The open discussion involved about 30 people, mostly from Stettler and Consort.

With the provincial budget coming next Thursday, Towle urged residents to write to Health Minister Fred Horne to express their concerns about health-care services in the community and new facilities for seniors.

“You need a letter-writing campaign and write letters to the editor in your local newspaper,” said Towle, who also encouraged them to send the letters to Drumheller-Stettler MLA Rick Strankman.

“Rick and I will work closely together,” said Towle, a former employee of David Thompson Health Region, which encompassed the Stettler area.

She admitted that the new provincial budget will also have a huge impact on seniors’ care.

Towle and many seniors agreed that funding cuts could “severely” hurt seniors.

“We don’t know what will happen until the provincial budget,” she said.

“My fear is that it will mean cuts off the backs of seniors.”

By involving seniors and their families, and working together with the Wildrose Opposition, issues can be resolved, she said.

One of those issues was the quality of food at the Stettler hospital.

“We got food changes as a result of a public campaign,” Towle said.

“Opposition gives a voice and you can make a difference.”

Local residents echoed issues voiced in other communities.

“The concerns I’m hearing here in Stettler are the same I hear all over Alberta,” Towle said.

With senior couples often separated in different communities, those at the meeting agreed more decisions need to be make at the community level.

“You need to go back to local decision-making,” Towle said. “We don’t need a super-board.
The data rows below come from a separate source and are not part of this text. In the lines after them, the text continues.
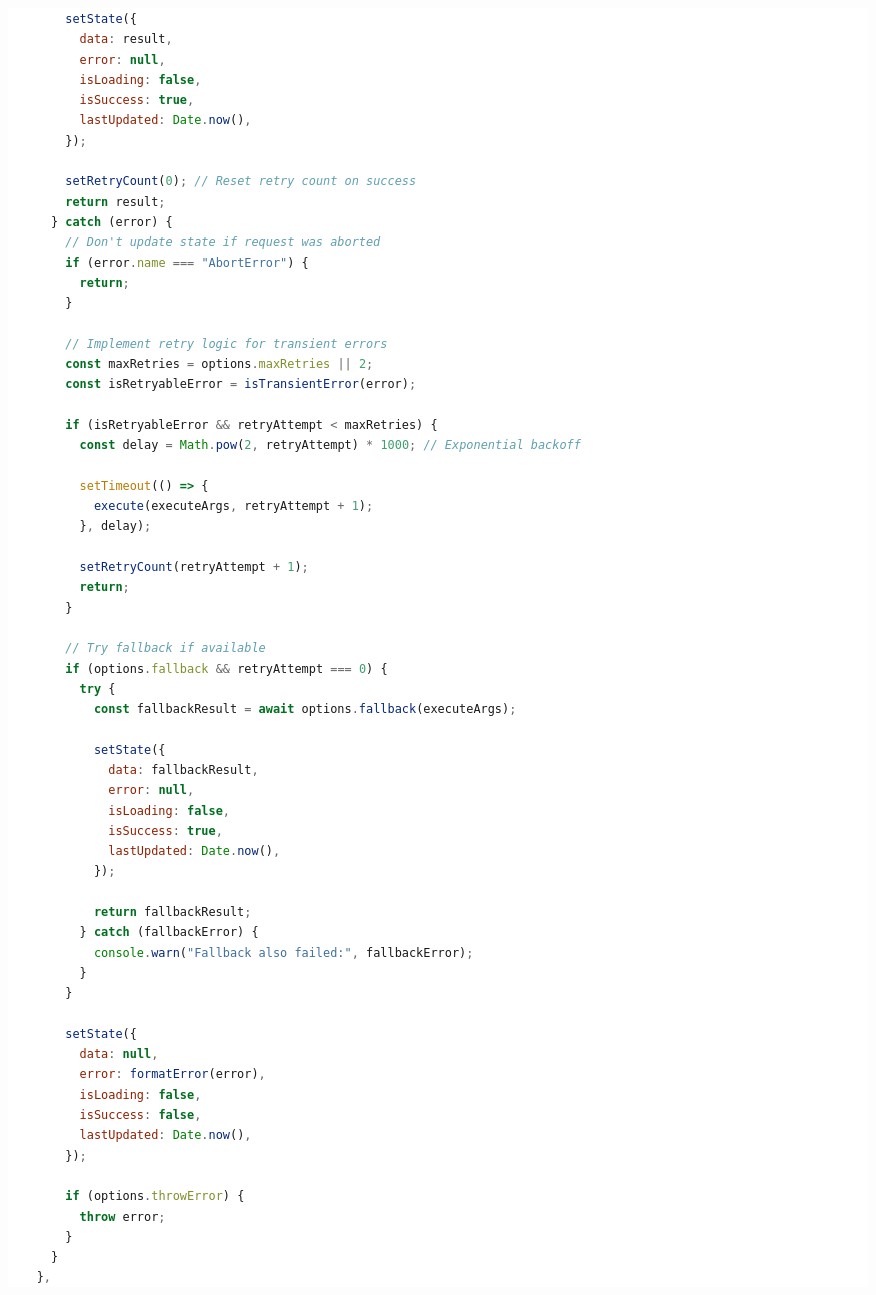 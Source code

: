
 ```javascript
        setState({
          data: result,
          error: null,
          isLoading: false,
          isSuccess: true,
          lastUpdated: Date.now(),
        });

        setRetryCount(0); // Reset retry count on success
        return result;
      } catch (error) {
        // Don't update state if request was aborted
        if (error.name === "AbortError") {
          return;
        }

        // Implement retry logic for transient errors
        const maxRetries = options.maxRetries || 2;
        const isRetryableError = isTransientError(error);

        if (isRetryableError && retryAttempt < maxRetries) {
          const delay = Math.pow(2, retryAttempt) * 1000; // Exponential backoff

          setTimeout(() => {
            execute(executeArgs, retryAttempt + 1);
          }, delay);

          setRetryCount(retryAttempt + 1);
          return;
        }

        // Try fallback if available
        if (options.fallback && retryAttempt === 0) {
          try {
            const fallbackResult = await options.fallback(executeArgs);

            setState({
              data: fallbackResult,
              error: null,
              isLoading: false,
              isSuccess: true,
              lastUpdated: Date.now(),
            });

            return fallbackResult;
          } catch (fallbackError) {
            console.warn("Fallback also failed:", fallbackError);
          }
        }

        setState({
          data: null,
          error: formatError(error),
          isLoading: false,
          isSuccess: false,
          lastUpdated: Date.now(),
        });

        if (options.throwError) {
          throw error;
        }
      }
    },
```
We want local boards, not regional boards.

“Too much money is spent at the top and not enough at the frontlines for patients and seniors.”

Towle said it should be determined what the new Stettler supportive-living facility is required to provide in services and how that will affect residents and staff.

During the first week of her tour, she discovered that seniors support Bill 208: the Seniors’ Advocate Act, which would create a permanent position for an advocate to work on seniors’ behalf.

The position would be independent and report to the legislature to hold the government accountable for the services seniors receive.

“Seniors and family members need to be able to speak up about the service they receive from Alberta Health Services and the government,” Towle said.

“Meeting with seniors across northern Alberta has been a pleasure, and the generosity of drop-in centres and lodges has been tremendous. It’s clear there are great staff members who truly care about their clients and residents.”

Towle wraps up the tour this Saturday in Cochrane and Red Deer, and plans to produce a report with recommendations for the Progressive Conservative government.